Pull every line containing "images" from the data.

> DATA FOR PROCESSING:
===============
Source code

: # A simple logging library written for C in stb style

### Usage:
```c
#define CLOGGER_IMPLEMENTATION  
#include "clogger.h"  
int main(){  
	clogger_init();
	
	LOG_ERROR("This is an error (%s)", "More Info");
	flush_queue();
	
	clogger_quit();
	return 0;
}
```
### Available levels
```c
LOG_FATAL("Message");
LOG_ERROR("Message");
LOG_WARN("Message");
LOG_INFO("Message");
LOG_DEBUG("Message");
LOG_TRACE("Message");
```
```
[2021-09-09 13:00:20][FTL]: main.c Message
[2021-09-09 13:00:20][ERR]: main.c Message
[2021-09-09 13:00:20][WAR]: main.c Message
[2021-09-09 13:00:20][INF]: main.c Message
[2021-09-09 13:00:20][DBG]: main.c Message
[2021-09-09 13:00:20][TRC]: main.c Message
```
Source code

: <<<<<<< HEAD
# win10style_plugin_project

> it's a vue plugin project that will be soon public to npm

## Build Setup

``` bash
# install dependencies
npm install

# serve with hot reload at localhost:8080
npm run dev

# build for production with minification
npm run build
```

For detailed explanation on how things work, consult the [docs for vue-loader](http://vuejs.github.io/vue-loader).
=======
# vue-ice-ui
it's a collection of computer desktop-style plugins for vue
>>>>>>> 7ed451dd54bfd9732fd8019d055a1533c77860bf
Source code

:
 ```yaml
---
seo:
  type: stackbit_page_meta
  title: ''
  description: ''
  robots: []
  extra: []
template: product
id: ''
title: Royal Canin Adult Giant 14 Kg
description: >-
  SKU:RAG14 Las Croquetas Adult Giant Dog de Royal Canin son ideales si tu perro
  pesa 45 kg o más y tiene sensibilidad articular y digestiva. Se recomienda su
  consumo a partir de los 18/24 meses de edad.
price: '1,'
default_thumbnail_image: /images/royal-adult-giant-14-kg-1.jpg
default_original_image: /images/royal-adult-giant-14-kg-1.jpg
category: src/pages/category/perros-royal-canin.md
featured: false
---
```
===============
> RESULT OF THIS TASK:
default_thumbnail_image: /images/royal-adult-giant-14-kg-1.jpg
default_original_image: /images/royal-adult-giant-14-kg-1.jpg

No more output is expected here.